Love usually comes when you aren’t looking for it, and within my first week on the island a friend introduced me to a guy from Colorado who instantly charmed me with his intellect, athleticism, and wild travel tales. Overnight, contentment became bliss. We spent two months in an easy rhythm of farmers’ market trips followed by home-cooked meals, walks on the beach, and sunset surf sessions. When I left for a weeklong ski trip in February, I felt so confident in myself—and in us—the possibility of infidelity didn’t enter my mind. Naturally, he cheated on me. And not with just anyone. With a professional athlete a decade my junior. My 40th birthday just two weeks away, I fell into a spiral of self-doubt and heartache.

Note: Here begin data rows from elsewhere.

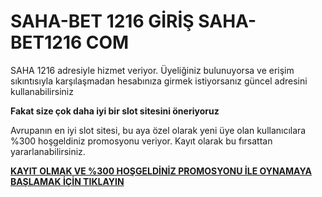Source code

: # SAHA-BET 1216 GİRİŞ SAHA-BET1216 COM

SAHA 1216 adresiyle hizmet veriyor. Üyeliğiniz bulunuyorsa ve erişim sıkıntısıyla karşılaşmadan hesabınıza girmek istiyorsanız güncel adresini kullanabilirsiniz

**Fakat size çok daha iyi bir slot sitesini öneriyoruz**

Avrupanın en iyi slot sitesi, bu aya özel olarak yeni üye olan kullanıcılara %300 hoşgeldiniz promosyonu veriyor. Kayıt olarak bu fırsattan yararlanabilirsiniz.

[**KAYIT OLMAK VE %300 HOŞGELDİNİZ PROMOSYONU İLE OYNAMAYA BAŞLAMAK İÇİN TIKLAYIN**](https://cutt.ly/OeWRz7hS)
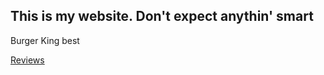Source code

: ## This is my website. Don't expect anythin' smart

Burger King best 

[Reviews](https://colonistparrot.github.io/reviews)
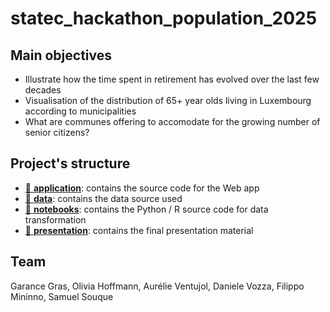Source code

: # statec_hackathon_population_2025

## Main objectives
 * Illustrate how the time spent in retirement has evolved over the last few decades
 * Visualisation of the distribution of 65+ year olds living in Luxembourg according to municipalities
 * What are communes offering to accomodate for the growing number of senior citizens?
 
 
## Project's structure
 * [📁 **application**](./application/): contains the source code for the Web app
 * [📁 **data**](./data/): contains the data source used
 * [📁 **notebooks**](./notebooks/): contains the Python / R source code for data transformation
 * [📁 **presentation**](./presentation/): contains the final presentation material


## Team
Garance Gras, Olivia Hoffmann, Aurélie Ventujol, Daniele Vozza, Filippo Mininno, Samuel Souque
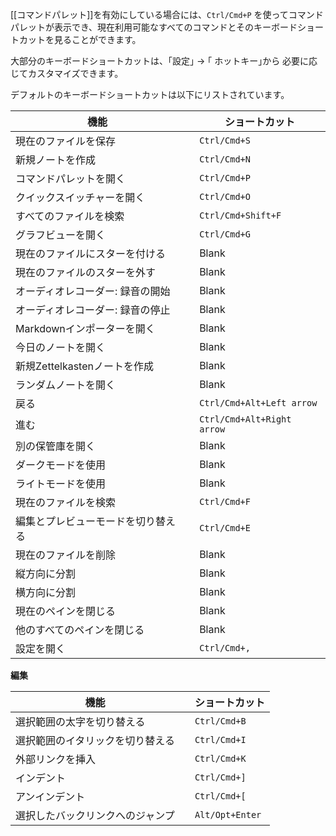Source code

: [[コマンドパレット]]を有効にしている場合には、`Ctrl/Cmd+P` を使ってコマンドパレットが表示でき、現在利用可能なすべてのコマンドとそのキーボードショートカットを見ることができます。

大部分のキーボードショートカットは、｢設定｣ → ｢ ホットキー｣から
必要に応じてカスタマイズできます。

デフォルトのキーボードショートカットは以下にリストされています。

機能                        |   | ショートカット          
------------------------------- | - | ------------------
現在のファイルを保存               |   | `Ctrl/Cmd+S`      
新規ノートを作成                 |   | `Ctrl/Cmd+N`      
コマンドパレットを開く           |   | `Ctrl/Cmd+P`      
クイックスイッチャーを開く             |   | `Ctrl/Cmd+O`      
すべてのファイルを検索             |   | `Ctrl/Cmd+Shift+F`
グラフビューを開く                 |   | `Ctrl/Cmd+G`      
現在のファイルにスターを付ける               |   | Blank             
現在のファイルのスターを外す             |   | Blank             
オーディオレコーダー: 録音の開始  |   | Blank             
オーディオレコーダー: 録音の停止  |   | Blank             
Markdownインポーターを開く         |   | Blank             
今日のノートを開く               |   | Blank             
新規Zettelkastenノートを作成    |   | Blank             
ランダムノートを開く                |   | Blank             
戻る                   |   | `Ctrl/Cmd+Alt+Left arrow`  
進む                |   | `Ctrl/Cmd+Alt+Right arrow`  
別の保管庫を開く             |   | Blank             
ダークモードを使用                   |   | Blank             
ライトモードを使用                  |   | Blank             
現在のファイルを検索             |   | `Ctrl/Cmd+F`      
編集とプレビューモードを切り替える        |   | `Ctrl/Cmd+E`      
現在のファイルを削除             |   | Blank             
縦方向に分割                  |   | Blank             
横方向に分割                |   | Blank             
現在のペインを閉じる               |   | Blank             
他のすべてのペインを閉じる           |   | Blank             
設定を開く                   |   | `Ctrl/Cmd+,`      

**編集**

機能             |   | ショートカット    
-------------------- | - | ------------
選択範囲の太字を切り替える   |   | `Ctrl/Cmd+B` 
選択範囲のイタリックを切り替える |   | `Ctrl/Cmd+I`
外部リンクを挿入 |   | `Ctrl/Cmd+K`
インデント               |   | `Ctrl/Cmd+]`
アンインデント             |   | `Ctrl/Cmd+[`
選択したバックリンクへのジャンプ     |   | `Alt/Opt+Enter`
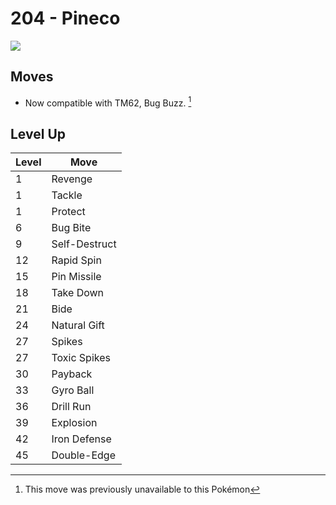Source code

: # 204 - Pineco
![][204]

## Moves

 - Now compatible with TM62, Bug Buzz. [^1]

## Level Up

Level | Move
---   | ---
  1   | Revenge
  1   | Tackle
  1   | Protect
  6   | Bug Bite
  9   | Self-Destruct
 12   | Rapid Spin
 15   | Pin Missile
 18   | Take Down
 21   | Bide
 24   | Natural Gift
 27   | Spikes
 27   | Toxic Spikes
 30   | Payback
 33   | Gyro Ball
 36   | Drill Run
 39   | Explosion
 42   | Iron Defense
 45   | Double-Edge



[204]: ../img/pokemon/204.png

[^1]: This move was previously unavailable to this Pokémon
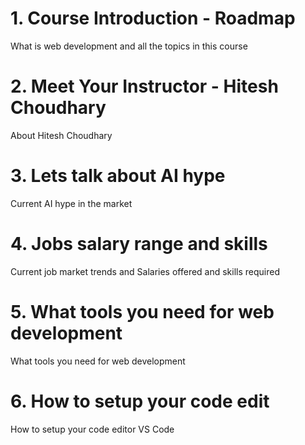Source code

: # 1. Course Introduction - Roadmap
What is web development and all the topics in this course        
# 2. Meet Your Instructor - Hitesh Choudhary
About Hitesh Choudhary
# 3. Lets talk about AI hype
Current AI hype in the market
# 4. Jobs salary range and skills
Current job market trends and Salaries offered and skills required
# 5. What tools you need for web development
What tools you need for web development
# 6. How to setup your code edit
How to setup your code editor VS Code
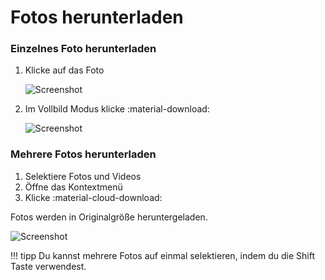 # Fotos herunterladen #
### Einzelnes Foto herunterladen ###

1. Klicke auf das Foto

    ![Screenshot](img/download-1.png)
    
2. Im Vollbild Modus klicke :material-download:

    ![Screenshot](img/download-2.png)

### Mehrere Fotos herunterladen ###

1. Selektiere Fotos und Videos
2. Öffne das Kontextmenü
3. Klicke :material-cloud-download:

Fotos werden in Originalgröße heruntergeladen.

   ![Screenshot](img/multi-download.png)

!!! tipp
    Du kannst mehrere Fotos auf einmal selektieren, indem du die Shift Taste verwendest.
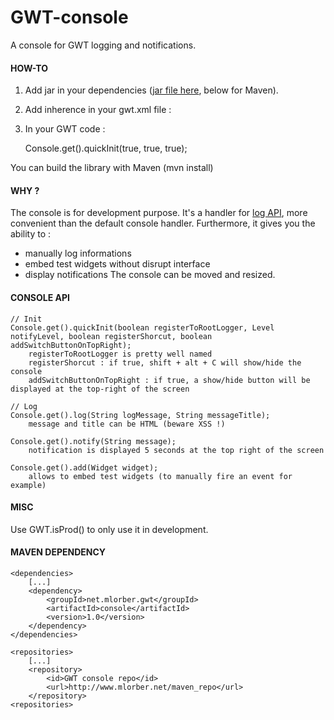 GWT-console
===========

A console for GWT logging and notifications.

#### HOW-TO

1) Add jar in your dependencies ([jar file here](http://www.mlorber.net/maven_repo/net/mlorber/gwt/console/1.0/console-1.0.jar), below for Maven).
2) Add inherence in your gwt.xml file :

	<inherits name='net.mlorber.gwt.console.Console' />

3) In your GWT code :

	Console.get().quickInit(true, true, true);

You can build the library with Maven (mvn install)

#### WHY ?

The console is for development purpose.
It's a handler for [log API](https://developers.google.com/web-toolkit/doc/latest/DevGuideLogging), more convenient than the default console handler.
Furthermore, it gives you the ability to :
* manually log informations
* embed test widgets without disrupt interface
* display notifications
The console can be moved and resized.

#### CONSOLE API

	// Init
	Console.get().quickInit(boolean registerToRootLogger, Level notifyLevel, boolean registerShorcut, boolean addSwitchButtonOnTopRight);
		registerToRootLogger is pretty well named
		registerShorcut : if true, shift + alt + C will show/hide the console
		addSwitchButtonOnTopRight : if true, a show/hide button will be displayed at the top-right of the screen

	// Log
	Console.get().log(String logMessage, String messageTitle);
		message and title can be HTML (beware XSS !)

	Console.get().notify(String message);
		notification is displayed 5 seconds at the top right of the screen

	Console.get().add(Widget widget);
		allows to embed test widgets (to manually fire an event for example)

#### MISC

Use GWT.isProd() to only use it in development.

#### MAVEN DEPENDENCY

	<dependencies>
		[...]
		<dependency>
			<groupId>net.mlorber.gwt</groupId>
			<artifactId>console</artifactId>
			<version>1.0</version>
		</dependency>
	</dependencies>

	<repositories>
		[...]
		<repository>
			<id>GWT console repo</id>
			<url>http://www.mlorber.net/maven_repo</url>
		</repository>
	<repositories>
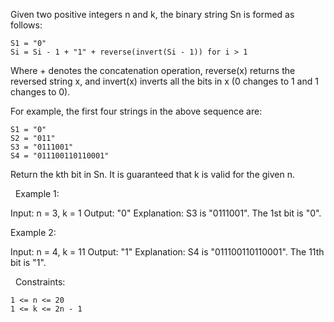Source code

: Given two positive integers n and k, the binary string Sn is formed as follows:


	S1 = "0"
	Si = Si - 1 + "1" + reverse(invert(Si - 1)) for i > 1


Where + denotes the concatenation operation, reverse(x) returns the reversed string x, and invert(x) inverts all the bits in x (0 changes to 1 and 1 changes to 0).

For example, the first four strings in the above sequence are:


	S1 = "0"
	S2 = "011"
	S3 = "0111001"
	S4 = "011100110110001"


Return the kth bit in Sn. It is guaranteed that k is valid for the given n.

 
Example 1:

Input: n = 3, k = 1
Output: "0"
Explanation: S3 is "0111001".
The 1st bit is "0".


Example 2:

Input: n = 4, k = 11
Output: "1"
Explanation: S4 is "011100110110001".
The 11th bit is "1".


 
Constraints:


	1 <= n <= 20
	1 <= k <= 2n - 1

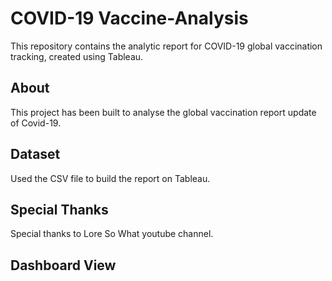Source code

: # COVID-19 Vaccine-Analysis
This repository contains the analytic report for COVID-19 global vaccination tracking, created using Tableau.

## About
This project has been built to analyse the global vaccination report update of Covid-19.

## Dataset
Used the CSV file to build the report on Tableau.

## Special Thanks 
Special thanks to Lore So What youtube channel.

## Dashboard View
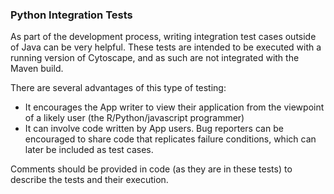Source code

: ### Python Integration Tests

As part of the development process, writing integration test cases outside of Java can be very helpful. These tests are intended to be executed with a running version of Cytoscape, and as such are not integrated with the Maven build.

There are several advantages of this type of testing:
* It encourages the App writer to view their application from the viewpoint of a likely user (the R/Python/javascript programmer)
* It can involve code written by App users. Bug reporters can be encouraged to share code that replicates failure conditions, which can later be included as test cases.

Comments should be provided in code (as they are in these tests) to describe the tests and their execution.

Unable to escape the island thanks to the pandemic, I threw myself a wine-soaked pity party—and cyberstalked the other woman. She—let’s call her Madison*—was a strikingly beautiful Amazonian. But after the wine buzz wore off, I started to ask myself, What was so attractive about this other woman, beyond her good looks? I found motivation in attributes that were admirable, like her work ethic and sense of adventure. Madison became my inspiration more than my rival.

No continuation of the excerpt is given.